BRIAN ESSEX: Thank you for having me, Jack.
JACK ATHERTON: Before we kick off, Brian, why don’t you introduce yourself?
BRIAN ESSEX: Thanks, Jack. So I cover cybersecurity for J.P. Morgan. And I got started covering the industry actually in 2004, after being a banker for a few years post grad school. I spent some time on the buy side in a few other sell-side firms before joining J.P. Morgan last October, recently launching coverage in January of this year.
JACK ATHERTON: Great. Well, delighted to be doing this. So to kick off, I touched on the fact that we’ve seen some recent high-profile attacks. MGM, Caesar, Clorox. Can you just give us a bit of background on what happened there and who’s exposed?
BRIAN ESSEX: I mean certainly these are definitely very high-profile, and I think they received the awareness that they did because of the cost and the very public nature of each of these threats. So these were essentially ransomware attacks, all three of them, very costly attacks. And one of the interesting things about these is whenever we see these, each of these news events that we see in the industry tends to drive the level of awareness and anxiety around these cyber-attacks like a step function higher. And I certainly think we saw that with each of these. We had Clorox, and then, you know, MGM and Caesars followed in close succession with each other later on. And in addition to having each of these events be very costly, in terms of awareness I think people are very aware that, you know, they see on the news that people can’t check into their hotel rooms, or getting written receipts in a digital era for certain transactions that they’re doing at the casinos.
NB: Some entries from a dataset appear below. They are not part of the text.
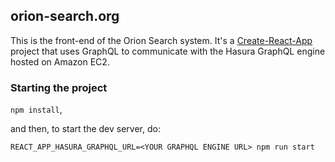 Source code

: ## orion-search.org

This is the front-end of the Orion Search system. It's a [Create-React-App](https://create-react-app.dev/) project that uses GraphQL to communicate with the Hasura GraphQL engine hosted on Amazon EC2.

### Starting the project

`npm install`,

and then, to start the dev server, do:

`REACT_APP_HASURA_GRAPHQL_URL=<YOUR GRAPHQL ENGINE URL> npm run start`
And the timing of these events, particularly for MGM and Caesars, I think was very interesting, because this happened just two months before Formula One, right? Which arguably for each of them is, you know, one of the largest revenue events in recent history for each of those companies. So here we are two months before this substantial industry event in Las Vegas, and, you know, both these hotels get hacked. Maybe another thing just to note too is cost is increasingly becoming a point that many are aware of. You know, I think MGM are saying it cost them over $100 million to remediate the attack. Also interesting, one of them paid the ransomware, and the other one didn’t. But on the cost side, I’ll reference IBM’s recent ‘cost of a breach’ report that noted that the average cost of a breach is now up to a little over $4.4 million. So in addition to very public attacks, they’re also becoming very costly as adversaries understand how best to exploit and monetize some of these vulnerabilities that enterprises have.
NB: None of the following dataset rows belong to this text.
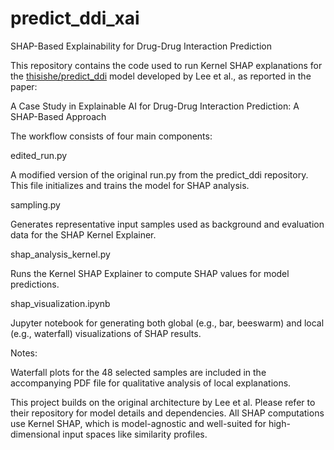 # predict_ddi_xai
SHAP-Based Explainability for Drug-Drug Interaction Prediction

This repository contains the code used to run Kernel SHAP explanations for the [thisishe/predict_ddi](https://github.com/thisishe/predict_ddi/tree/master) model developed by Lee et al., as reported in the paper:

A Case Study in Explainable AI for Drug-Drug Interaction Prediction: A SHAP-Based Approach

The workflow consists of four main components:

edited_run.py

A modified version of the original run.py from the predict_ddi repository.
This file initializes and trains the model for SHAP analysis.

sampling.py

Generates representative input samples used as background and evaluation data for the SHAP Kernel Explainer.

shap_analysis_kernel.py

Runs the Kernel SHAP Explainer to compute SHAP values for model predictions.

shap_visualization.ipynb

Jupyter notebook for generating both global (e.g., bar, beeswarm) and local (e.g., waterfall) visualizations of SHAP results.

Notes: 

Waterfall plots for the 48 selected samples are included in the accompanying PDF file for qualitative analysis of local explanations.

This project builds on the original architecture by Lee et al. Please refer to their repository for model details and dependencies.
All SHAP computations use Kernel SHAP, which is model-agnostic and well-suited for high-dimensional input spaces like similarity profiles.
JACK ATHERTON: As an F1 fan, there was lots of cause for uncertainty going into last weekend’s race, which ended up being a nail-biter and I think a resounding success, having started off with a few hurdles. And so, those were the recent high-profile attacks that we’ve seen. There’s obviously lots of geopolitical events going on at the moment. Can you talk about how historically you’ve seen geopolitics play into the world of cybersecurity?
BRIAN ESSEX: It’s a good question. And it’s definitely been really interesting how it’s revolved over time. In addition to certain adversaries that have consistently been out there, you’ve got nation state-sponsored adversaries out there. Certain hackers have been relatively innovative in developing new threats and finding new vulnerabilities. But now you have nation states that have weaponized vulnerabilities in the marketplace, and they’ve put real capital to work in terms of uncovering new vulnerabilities and developing what’s called zero-day war chests, right? So there are war chests of vulnerabilities that nobody knows about, and they keep until they need it, until a rainy day, when they need to actually exploit this. I think one of the more notable events that I’ve found really interesting was [inaudible] back in 2017, right? This is a what many consider or many regard as a Russian attack on Ukrainian infrastructure. And it got out of hand pretty quick. What’s largely thought to be the case is Russian GRU, which is their military intelligence unit, delivered this exploit on a company that provides Ukrainian attack software. And the attempt was to bring down Ukrainian infrastructure. And it worked. But the blast radius expanded very quickly outside of Ukraine, and it expanded globally, worldwide, and within a matter of, you know, minutes, brought very large global enterprises to their knees, including Maersk, which is a large global shipping company. So, it was found out that this wasn’t necessarily a ransomware attack, but it was disguised as a ransomware attack. But probably one of the more meaningful pivotal points in cybersecurity history that really opened people’s eyes to hybrid warfare, right? And hybrid warfare we’re seeing is very real, and there are a number of consequences that need to be considered when we have geopolitical escalation. And then we’ve seen this in recent times as well. The latest conflict between Russia and Ukraine, and now, between Israel and Hamas. Both using both digital and physical hybrid warfare techniques to attack the other. So it’s become a pretty meaningful catalyst for the growth of threats in the marketplace. And, you know, the other part from an economic perspective, each of these nation states injecting capital, it’s like nation state-sponsored cyber R&D to develop exploits to exploit these vulnerabilities in the marketplace.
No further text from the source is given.